**Extracted information:**
* * * *

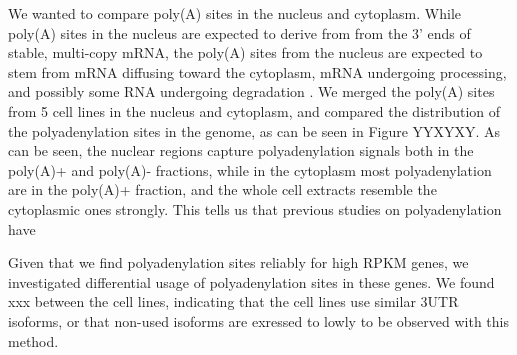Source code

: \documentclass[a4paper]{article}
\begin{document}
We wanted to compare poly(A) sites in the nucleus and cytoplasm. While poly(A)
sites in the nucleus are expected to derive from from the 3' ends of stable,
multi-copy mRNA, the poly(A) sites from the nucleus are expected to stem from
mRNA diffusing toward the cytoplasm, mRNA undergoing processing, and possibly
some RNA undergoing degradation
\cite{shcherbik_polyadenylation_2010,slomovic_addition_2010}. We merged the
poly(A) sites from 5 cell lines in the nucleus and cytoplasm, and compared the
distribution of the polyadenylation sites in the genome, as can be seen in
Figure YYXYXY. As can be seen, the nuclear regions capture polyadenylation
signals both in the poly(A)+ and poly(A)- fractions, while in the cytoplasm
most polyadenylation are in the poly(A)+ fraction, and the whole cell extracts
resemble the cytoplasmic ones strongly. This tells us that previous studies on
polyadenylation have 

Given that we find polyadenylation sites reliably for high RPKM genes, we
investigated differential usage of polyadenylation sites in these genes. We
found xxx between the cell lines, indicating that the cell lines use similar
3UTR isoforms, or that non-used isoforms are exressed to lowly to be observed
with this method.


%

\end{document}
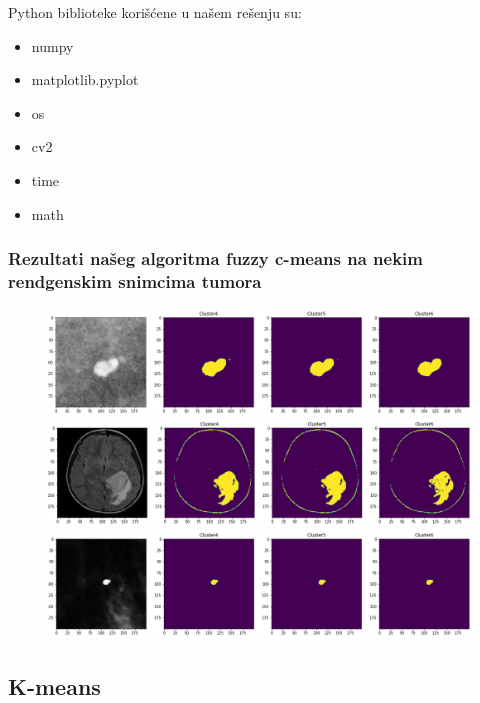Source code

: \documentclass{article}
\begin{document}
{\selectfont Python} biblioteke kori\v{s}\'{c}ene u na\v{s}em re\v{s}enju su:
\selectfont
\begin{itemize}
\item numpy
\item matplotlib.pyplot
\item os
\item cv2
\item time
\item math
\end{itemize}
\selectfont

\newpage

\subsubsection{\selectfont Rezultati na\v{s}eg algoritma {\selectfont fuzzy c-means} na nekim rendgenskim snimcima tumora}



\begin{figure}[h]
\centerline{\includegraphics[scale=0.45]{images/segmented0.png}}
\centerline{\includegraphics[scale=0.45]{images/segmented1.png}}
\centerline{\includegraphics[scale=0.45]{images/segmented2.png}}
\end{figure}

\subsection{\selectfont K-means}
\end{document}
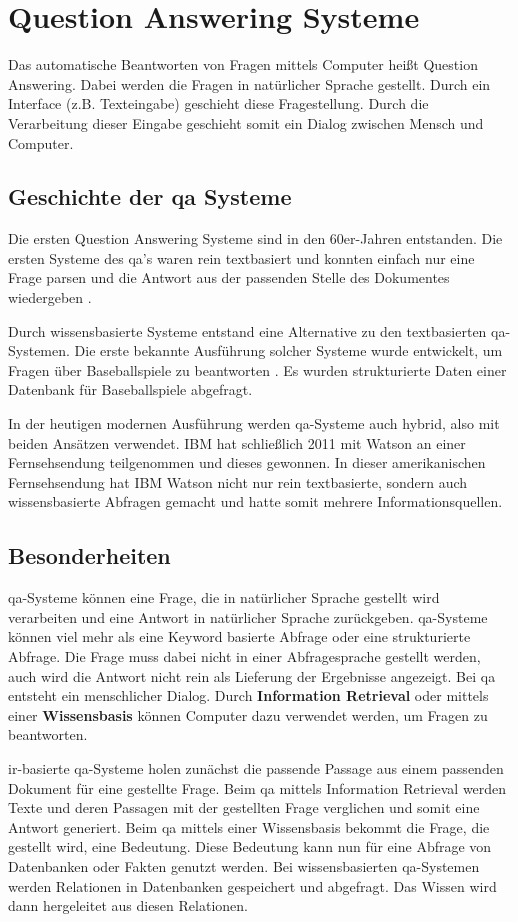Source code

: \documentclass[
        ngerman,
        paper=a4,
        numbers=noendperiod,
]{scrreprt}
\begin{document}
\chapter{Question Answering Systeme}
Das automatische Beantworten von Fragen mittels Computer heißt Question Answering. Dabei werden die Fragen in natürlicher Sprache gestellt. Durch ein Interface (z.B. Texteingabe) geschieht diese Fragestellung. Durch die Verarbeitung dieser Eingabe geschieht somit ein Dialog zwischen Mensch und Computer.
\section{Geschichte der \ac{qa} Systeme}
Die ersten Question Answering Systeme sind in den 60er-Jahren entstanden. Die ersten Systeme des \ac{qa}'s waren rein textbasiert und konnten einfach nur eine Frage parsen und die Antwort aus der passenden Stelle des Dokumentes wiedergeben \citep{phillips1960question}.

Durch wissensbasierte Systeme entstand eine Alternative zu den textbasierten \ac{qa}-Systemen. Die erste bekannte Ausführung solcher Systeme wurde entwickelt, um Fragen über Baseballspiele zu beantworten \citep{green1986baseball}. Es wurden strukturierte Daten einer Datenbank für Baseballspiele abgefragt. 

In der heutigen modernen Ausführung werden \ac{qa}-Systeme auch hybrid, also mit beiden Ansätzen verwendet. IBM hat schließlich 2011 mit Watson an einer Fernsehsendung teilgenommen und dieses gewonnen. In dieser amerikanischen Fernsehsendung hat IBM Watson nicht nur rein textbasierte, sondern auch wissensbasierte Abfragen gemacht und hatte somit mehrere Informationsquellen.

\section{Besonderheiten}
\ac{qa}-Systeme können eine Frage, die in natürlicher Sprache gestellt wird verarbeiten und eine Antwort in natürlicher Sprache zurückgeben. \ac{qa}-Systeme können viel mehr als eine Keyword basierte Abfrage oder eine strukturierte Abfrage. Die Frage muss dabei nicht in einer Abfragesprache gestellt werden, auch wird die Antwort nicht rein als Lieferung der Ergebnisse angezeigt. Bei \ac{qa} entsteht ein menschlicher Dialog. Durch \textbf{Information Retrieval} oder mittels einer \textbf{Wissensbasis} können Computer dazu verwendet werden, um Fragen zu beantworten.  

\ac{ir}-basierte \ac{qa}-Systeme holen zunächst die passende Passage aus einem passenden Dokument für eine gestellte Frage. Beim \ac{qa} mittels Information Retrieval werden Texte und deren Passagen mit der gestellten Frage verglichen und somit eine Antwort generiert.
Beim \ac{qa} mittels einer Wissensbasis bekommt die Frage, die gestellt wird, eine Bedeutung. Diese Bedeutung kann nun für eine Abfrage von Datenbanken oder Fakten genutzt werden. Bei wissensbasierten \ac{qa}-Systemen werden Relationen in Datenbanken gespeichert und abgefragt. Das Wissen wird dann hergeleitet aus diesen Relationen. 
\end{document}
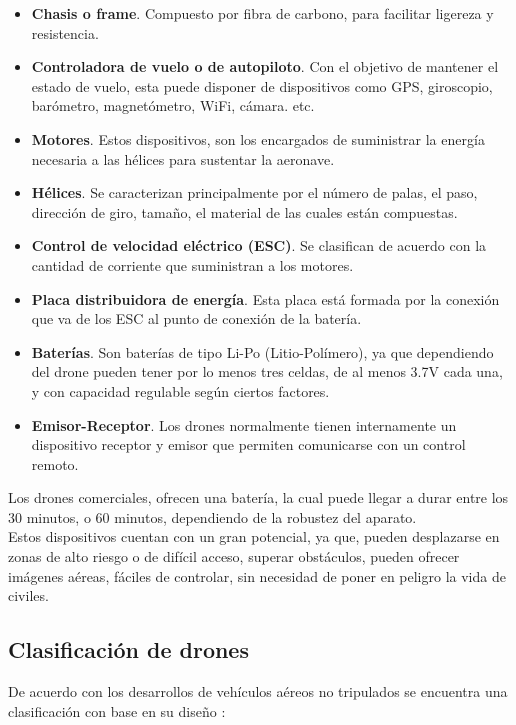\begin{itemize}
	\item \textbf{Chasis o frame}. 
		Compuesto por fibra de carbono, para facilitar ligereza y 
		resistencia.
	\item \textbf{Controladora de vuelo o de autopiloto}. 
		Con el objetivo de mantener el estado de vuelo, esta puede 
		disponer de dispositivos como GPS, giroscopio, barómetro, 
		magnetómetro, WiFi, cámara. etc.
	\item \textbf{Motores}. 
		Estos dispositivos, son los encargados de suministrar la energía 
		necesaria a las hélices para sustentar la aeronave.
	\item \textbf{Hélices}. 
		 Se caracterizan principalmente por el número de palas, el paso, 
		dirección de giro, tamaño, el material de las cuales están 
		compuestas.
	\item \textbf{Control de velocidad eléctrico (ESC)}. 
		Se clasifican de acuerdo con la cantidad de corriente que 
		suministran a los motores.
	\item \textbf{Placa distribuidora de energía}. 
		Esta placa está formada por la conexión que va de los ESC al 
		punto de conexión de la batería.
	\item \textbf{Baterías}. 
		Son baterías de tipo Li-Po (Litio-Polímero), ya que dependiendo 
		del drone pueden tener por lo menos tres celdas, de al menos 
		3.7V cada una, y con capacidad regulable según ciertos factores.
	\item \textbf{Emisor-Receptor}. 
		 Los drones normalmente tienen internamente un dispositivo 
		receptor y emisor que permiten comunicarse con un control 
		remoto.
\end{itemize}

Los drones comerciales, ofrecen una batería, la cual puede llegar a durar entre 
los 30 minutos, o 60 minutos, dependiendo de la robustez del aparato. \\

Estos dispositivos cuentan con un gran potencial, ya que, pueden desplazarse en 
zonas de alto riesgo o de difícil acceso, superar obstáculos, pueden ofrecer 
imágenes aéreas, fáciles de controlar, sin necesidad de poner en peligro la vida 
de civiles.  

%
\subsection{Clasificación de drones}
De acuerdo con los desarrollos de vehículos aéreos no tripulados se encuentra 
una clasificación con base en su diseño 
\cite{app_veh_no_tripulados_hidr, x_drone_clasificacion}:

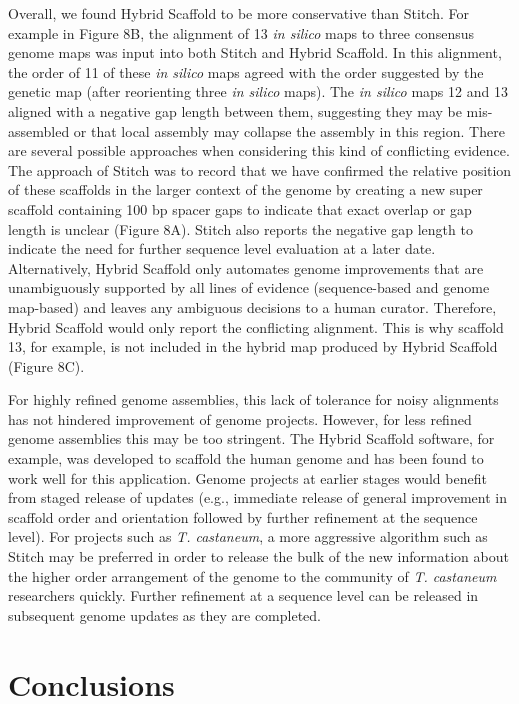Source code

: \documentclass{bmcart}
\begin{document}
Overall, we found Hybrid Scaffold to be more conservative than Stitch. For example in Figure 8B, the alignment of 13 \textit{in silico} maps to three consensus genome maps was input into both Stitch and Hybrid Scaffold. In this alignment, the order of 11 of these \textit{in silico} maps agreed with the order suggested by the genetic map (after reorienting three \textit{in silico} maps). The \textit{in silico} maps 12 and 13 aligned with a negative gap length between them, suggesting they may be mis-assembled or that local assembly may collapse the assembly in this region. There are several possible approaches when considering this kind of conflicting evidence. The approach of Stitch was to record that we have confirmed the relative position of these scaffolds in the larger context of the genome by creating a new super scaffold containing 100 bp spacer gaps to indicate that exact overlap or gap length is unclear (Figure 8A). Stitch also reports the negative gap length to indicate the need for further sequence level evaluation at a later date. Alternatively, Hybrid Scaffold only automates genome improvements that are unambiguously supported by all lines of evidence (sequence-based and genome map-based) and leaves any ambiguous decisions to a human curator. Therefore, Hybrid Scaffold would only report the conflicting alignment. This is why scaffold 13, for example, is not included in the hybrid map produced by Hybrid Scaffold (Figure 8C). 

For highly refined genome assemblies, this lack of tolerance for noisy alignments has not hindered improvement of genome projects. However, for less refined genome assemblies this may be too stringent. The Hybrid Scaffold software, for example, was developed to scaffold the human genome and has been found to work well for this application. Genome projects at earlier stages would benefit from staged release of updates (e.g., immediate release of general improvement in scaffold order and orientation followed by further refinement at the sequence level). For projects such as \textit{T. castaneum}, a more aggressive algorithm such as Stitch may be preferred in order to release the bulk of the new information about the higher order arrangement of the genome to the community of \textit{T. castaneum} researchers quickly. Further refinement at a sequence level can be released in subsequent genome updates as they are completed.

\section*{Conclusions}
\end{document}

* * * *

**Directions:**
Looking at the records above, how many lines include "dispositivos"? Please give the number and nothing more.

**Answer to this problem:**
3